## Problem to solve
When a picture appears in the listing, leave it out and copy the rest exactly as it stands.

## Records provided
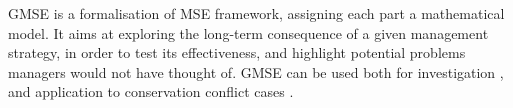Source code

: \documentclass[12pt,a4paper]{article}
\begin{document}
GMSE is a formalisation of MSE framework, assigning each part a mathematical model.
It aims at exploring the long-term consequence of a given management strategy, in order to test its effectiveness, and highlight potential problems managers would not have thought of.
GMSE can be used both for investigation \citep{cusack2018time}, and application to conservation conflict cases \citep{bainbridge2017goose}.\\
\end{document}
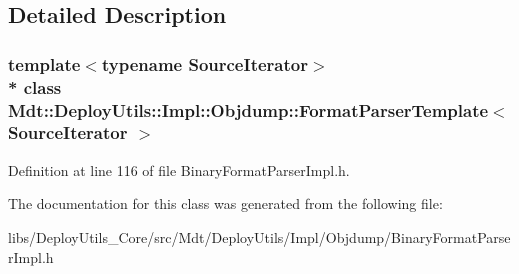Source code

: \subsection{Detailed Description}
\subsubsection*{template$<$typename Source\+Iterator$>$\\*
class Mdt\+::\+Deploy\+Utils\+::\+Impl\+::\+Objdump\+::\+Format\+Parser\+Template$<$ Source\+Iterator $>$}



Definition at line 116 of file Binary\+Format\+Parser\+Impl.\+h.



The documentation for this class was generated from the following file\+:\begin{DoxyCompactItemize}
\item 
libs/\+Deploy\+Utils\+\_\+\+Core/src/\+Mdt/\+Deploy\+Utils/\+Impl/\+Objdump/Binary\+Format\+Parser\+Impl.\+h\end{DoxyCompactItemize}
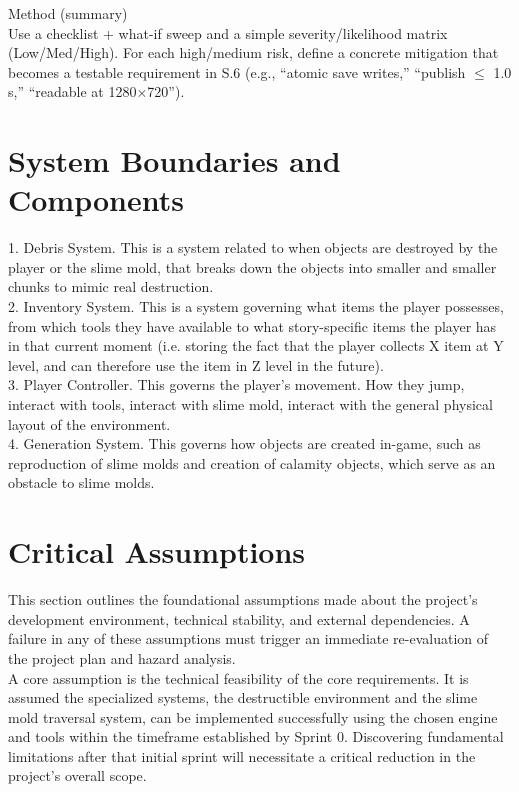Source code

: \documentclass{article}
\begin{document}
Method (summary)\\
Use a checklist + what-if sweep and a simple severity/likelihood matrix (Low/Med/High). For each high/medium risk, define a concrete mitigation that becomes a testable requirement in S.6 (e.g., “atomic save writes,” “publish $\leq$ 1.0 s,” “readable at 1280×720”). \\

\section{System Boundaries and Components}

1. Debris System. This is a system related to when objects are destroyed by the player or the slime mold, that breaks down the objects into smaller and smaller chunks to mimic real destruction.\\
2. Inventory System. This is a system governing what items the player possesses, from which tools they have available to what story-specific items the player has in that current moment (i.e. storing the fact that the player collects X item at Y level, and can therefore use the item in Z level in the future).\\
3. Player Controller. This governs the player's movement. How they jump, interact with tools, interact with slime mold, interact with the general physical layout of the environment.\\
4. Generation System. This governs how objects are created in-game, such as reproduction of slime molds and creation of calamity objects, which serve as an obstacle to slime molds.\\

\section{Critical Assumptions}

This section outlines the foundational assumptions made about the project's development environment, technical stability, and external dependencies. A failure in any of these assumptions must trigger an immediate re-evaluation of the project plan and hazard analysis.\\

A core assumption is the technical feasibility of the core requirements. It is assumed the specialized systems, the destructible environment and the slime mold traversal system, can be implemented successfully using the chosen engine and tools within the timeframe established by Sprint 0. Discovering fundamental limitations after that initial sprint will necessitate a critical reduction in the project's overall scope.\\
\end{document}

## Task solution
Source code

: \documentclass[12pt,a4paper]{article}
\begin{document}
GMSE is a formalisation of MSE framework, assigning each part a mathematical model.
It aims at exploring the long-term consequence of a given management strategy, in order to test its effectiveness, and highlight potential problems managers would not have thought of.
GMSE can be used both for investigation \citep{cusack2018time}, and application to conservation conflict cases \citep{bainbridge2017goose}.\\
\end{document}
Source code

: \subsection{Detailed Description}
\subsubsection*{template$<$typename Source\+Iterator$>$\\*
class Mdt\+::\+Deploy\+Utils\+::\+Impl\+::\+Objdump\+::\+Format\+Parser\+Template$<$ Source\+Iterator $>$}



Definition at line 116 of file Binary\+Format\+Parser\+Impl.\+h.



The documentation for this class was generated from the following file\+:\begin{DoxyCompactItemize}
\item 
libs/\+Deploy\+Utils\+\_\+\+Core/src/\+Mdt/\+Deploy\+Utils/\+Impl/\+Objdump/Binary\+Format\+Parser\+Impl.\+h\end{DoxyCompactItemize}
Source code

: \documentclass{article}
\begin{document}
Method (summary)\\
Use a checklist + what-if sweep and a simple severity/likelihood matrix (Low/Med/High). For each high/medium risk, define a concrete mitigation that becomes a testable requirement in S.6 (e.g., “atomic save writes,” “publish $\leq$ 1.0 s,” “readable at 1280×720”). \\

\section{System Boundaries and Components}

1. Debris System. This is a system related to when objects are destroyed by the player or the slime mold, that breaks down the objects into smaller and smaller chunks to mimic real destruction.\\
2. Inventory System. This is a system governing what items the player possesses, from which tools they have available to what story-specific items the player has in that current moment (i.e. storing the fact that the player collects X item at Y level, and can therefore use the item in Z level in the future).\\
3. Player Controller. This governs the player's movement. How they jump, interact with tools, interact with slime mold, interact with the general physical layout of the environment.\\
4. Generation System. This governs how objects are created in-game, such as reproduction of slime molds and creation of calamity objects, which serve as an obstacle to slime molds.\\

\section{Critical Assumptions}

This section outlines the foundational assumptions made about the project's development environment, technical stability, and external dependencies. A failure in any of these assumptions must trigger an immediate re-evaluation of the project plan and hazard analysis.\\

A core assumption is the technical feasibility of the core requirements. It is assumed the specialized systems, the destructible environment and the slime mold traversal system, can be implemented successfully using the chosen engine and tools within the timeframe established by Sprint 0. Discovering fundamental limitations after that initial sprint will necessitate a critical reduction in the project's overall scope.\\
\end{document}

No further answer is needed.